Segment Open

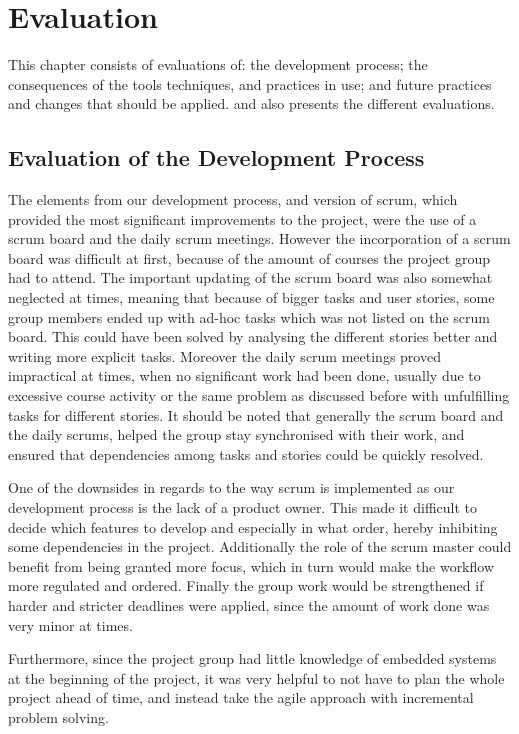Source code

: \chapter{Evaluation} %
\label{cha:evaluation}
This chapter consists of evaluations of: the development process; the consequences of the tools techniques, and practices in use; and future practices and changes that should be applied.
 and  also presents the different evaluations.

\section{Evaluation of the Development Process} %
\label{sec:evaluation_of_the_development_process}

The elements from our development process, and version of scrum, which provided the most significant improvements to the project, were the use of a scrum board and the daily scrum meetings.
However the incorporation of a scrum board was difficult at first, because of the amount of courses the project group had to attend.
The important updating of the scrum board was also somewhat neglected at times, meaning that because of bigger tasks and user stories, some group members ended up with ad-hoc tasks which was not listed on the scrum board.
This could have been solved by analysing the different stories better and writing more explicit tasks.
Moreover the daily scrum meetings proved impractical at times, when no significant work had been done, usually due to excessive course activity or the same problem as discussed before with unfulfilling tasks for different stories.
It should be noted that generally the scrum board and the daily scrums, helped the group stay synchronised with their work, and ensured that dependencies among tasks and stories could be quickly resolved.

One of the downsides in regards to the way scrum is implemented as our development process is the lack of a product owner.
This made it difficult to decide which features to develop and especially in what order, hereby inhibiting some dependencies in the project.
Additionally the role of the scrum master could benefit from being granted more focus, which in turn would make the workflow more regulated and ordered.
Finally the group work would be strengthened if harder and stricter deadlines were applied, since the amount of work done was very minor at times.   

Furthermore, since the project group had little knowledge of embedded systems at the beginning of the project, it was very helpful to not have to plan the whole project ahead of time, and instead take the agile approach with incremental problem solving.

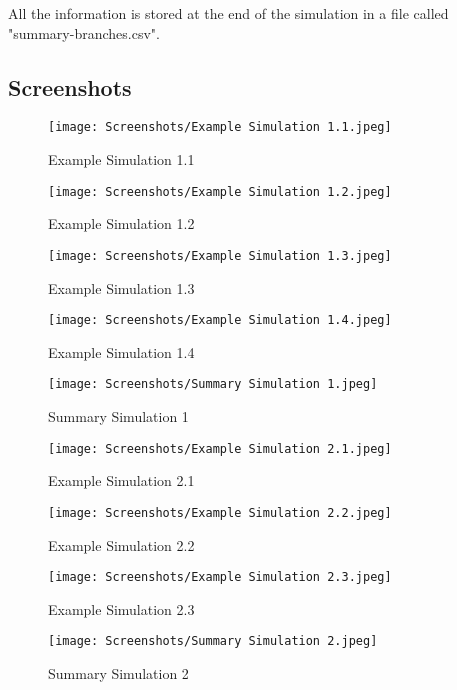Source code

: \documentclass[titlepage, 12pt]{article}
\begin{document}
All the information is stored at the end of the simulation in a file called "summary-branches.csv".

\newpage

\subsection{Screenshots}

\begin{figure} [h]
    \centering
    \texttt{[image: Screenshots/Example Simulation 1.1.jpeg]}
    \caption{Example Simulation 1.1}
    \label{fig:Example Simulation 1.1}
\end{figure}

\begin{figure} [h]
    \centering
    \texttt{[image: Screenshots/Example Simulation 1.2.jpeg]}
    \caption{Example Simulation 1.2}
    \label{fig:Example Simulation 1.2}
\end{figure}

\begin{figure} [h]
    \centering
    \texttt{[image: Screenshots/Example Simulation 1.3.jpeg]}
    \caption{Example Simulation 1.3}
    \label{fig:Example Simulation 1.3}
\end{figure}

\begin{figure} [h]
    \centering
    \texttt{[image: Screenshots/Example Simulation 1.4.jpeg]}
    \caption{Example Simulation 1.4}
    \label{fig:Example Simulation 1.4}
\end{figure}

\begin{figure} [h]
    \centering
    \texttt{[image: Screenshots/Summary Simulation 1.jpeg]}
    \caption{Summary Simulation 1}
    \label{fig:Summary Simulation 1}
\end{figure}

\begin{figure} [h]
    \centering
    \texttt{[image: Screenshots/Example Simulation 2.1.jpeg]}
    \caption{Example Simulation 2.1}
    \label{fig:Example Simulation 2.1}
\end{figure}

\begin{figure} [h]
    \centering
    \texttt{[image: Screenshots/Example Simulation 2.2.jpeg]}
    \caption{Example Simulation 2.2}
    \label{fig:Example Simulation 2.2}
\end{figure}

\begin{figure} [h]
    \centering
    \texttt{[image: Screenshots/Example Simulation 2.3.jpeg]}
    \caption{Example Simulation 2.3}
    \label{fig:Example Simulation 2.3}
\end{figure}

\begin{figure} [h]
    \centering
    \texttt{[image: Screenshots/Summary Simulation 2.jpeg]}
    \caption{Summary Simulation 2}
    \label{fig:Summary Simulation 2}
\end{figure}
\end{document}
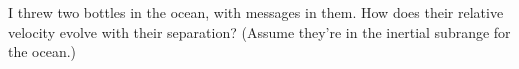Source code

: 
    I threw two bottles in the ocean, with messages in them.  
    How does their relative velocity evolve with their separation?
    (Assume they're in the inertial subrange for the ocean.) 

 
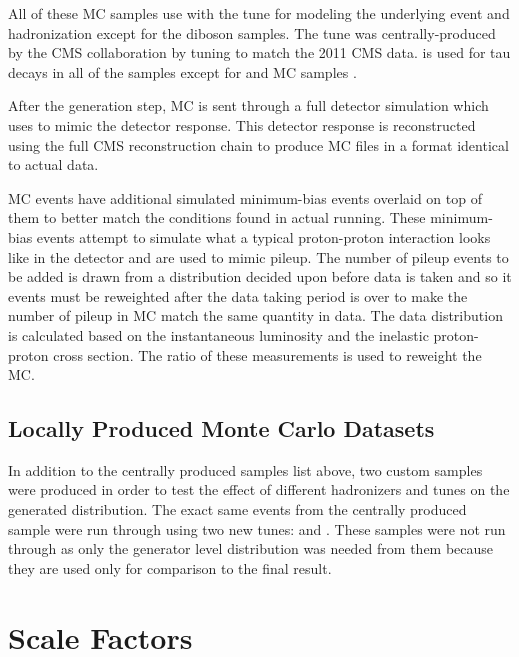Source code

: All of these MC samples use \PYTHIAsix with the \ZTwoStar tune for modeling the
underlying event and hadronization except for the diboson samples. The
\ZTwoStar tune was centrally-produced by the CMS collaboration by tuning
\PYTHIAsix to match the 2011 CMS data. \Tauola is used for tau decays in all of
the samples except for \ttbar and \POWHEG \DYtoee MC samples \cite{was_2007}.



After the generation step, MC is sent through a full detector simulation which
uses \GEANTfour \cite{agostinelli2003} to mimic the detector response. This
detector response is reconstructed using the full CMS reconstruction chain to
produce MC files in a format identical to actual data.

MC events have additional simulated minimum-bias events overlaid on top of them
to better match the conditions found in actual running. These minimum-bias
events attempt to simulate what a typical proton-proton interaction looks like
in the detector and are used to mimic pileup. The number of pileup events to be
added is drawn from a distribution decided upon before data is taken and so it
events must be reweighted after the data taking period is over to make the
number of pileup in MC match the same quantity in data. The data distribution
is calculated based on the instantaneous luminosity and the inelastic
proton-proton cross section. The ratio of these measurements is used to
reweight the MC.

\subsection{Locally Produced Monte Carlo Datasets}
\label{ssec:custom_samples}

In addition to the centrally produced samples list above, two custom samples
were produced in order to test the effect of different hadronizers and tunes on
the generated \phistar distribution. The exact same events from the centrally
produced \POWHEG \DYtoee sample were run through \PYTHIAeight using two new
tunes: \TunePPfive and \TunePPfourteen. These samples were not run through
\GEANTfour as only the generator level \phistar distribution was needed from
them because they are used only for comparison to the final result.

\section{Scale Factors}
\label{sec:scale_factors}

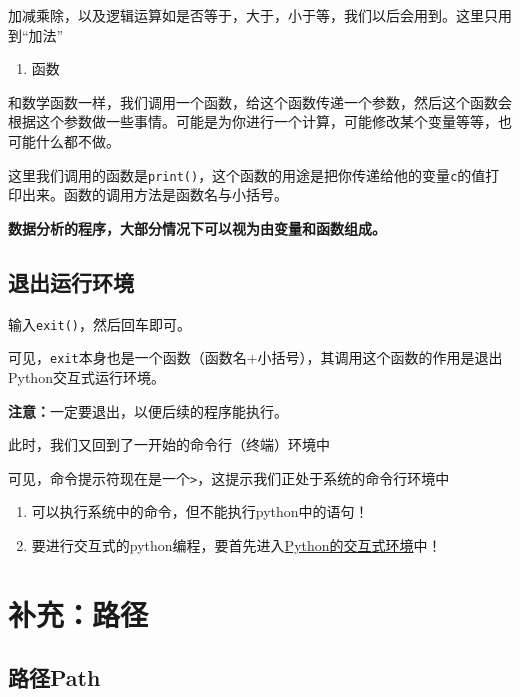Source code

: \documentclass[
  letterpaper,
  DIV=11,
  numbers=noendperiod]{scrreprt}
\providecommand{\tightlist}{%
  \setlength{\itemsep}{0pt}\setlength{\parskip}{0pt}}\usepackage{longtable,booktabs,array}
\begin{document}
加减乘除，以及逻辑运算如是否等于，大于，小于等，我们以后会用到。这里只用到``加法''

\begin{enumerate}
\def\labelenumi{\arabic{enumi}.}
\setcounter{enumi}{2}
\tightlist
\item
  函数
\end{enumerate}

和数学函数一样，我们调用一个函数，给这个函数传递一个参数，然后这个函数会根据这个参数做一些事情。可能是为你进行一个计算，可能修改某个变量等等，也可能什么都不做。

这里我们调用的函数是\texttt{print()}，这个函数的用途是把你传递给他的变量\texttt{c}的值打印出来。函数的调用方法是函数名与小括号。

\textbf{数据分析的程序，大部分情况下可以视为由变量和函数组成。}

\hypertarget{ux9000ux51faux8fd0ux884cux73afux5883}{%
\subsection{退出运行环境}\label{ux9000ux51faux8fd0ux884cux73afux5883}}

输入\texttt{exit()}，然后回车即可。

可见，\texttt{exit}本身也是一个函数（函数名+小括号），其调用这个函数的作用是退出Python交互式运行环境。

{\textbf{注意：}}一定要退出，以便后续的程序能执行。

此时，我们又回到了一开始的命令行（终端）环境中

可见，命令提示符现在是一个\texttt{\textgreater{}}，这提示我们正处于系统的命令行环境中

\begin{enumerate}
\def\labelenumi{\arabic{enumi}.}
\tightlist
\item
  可以执行系统中的命令，但不能执行python中的语句！
\item
  要进行交互式的python编程，要首先进入\protect\hyperlink{python_interactive}{Python的交互式环境}中！
\end{enumerate}

\hypertarget{ux8865ux5145ux8defux5f84}{%
\section{补充：路径}\label{ux8865ux5145ux8defux5f84}}

\hypertarget{path}{%
\subsection{路径Path}\label{path}}
\end{document}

Segment Closed

> PROBLEM REQUIREMENTS
The answer should be one number: how many lines of the data above contain "cite".

> EXERCISE RESULT
2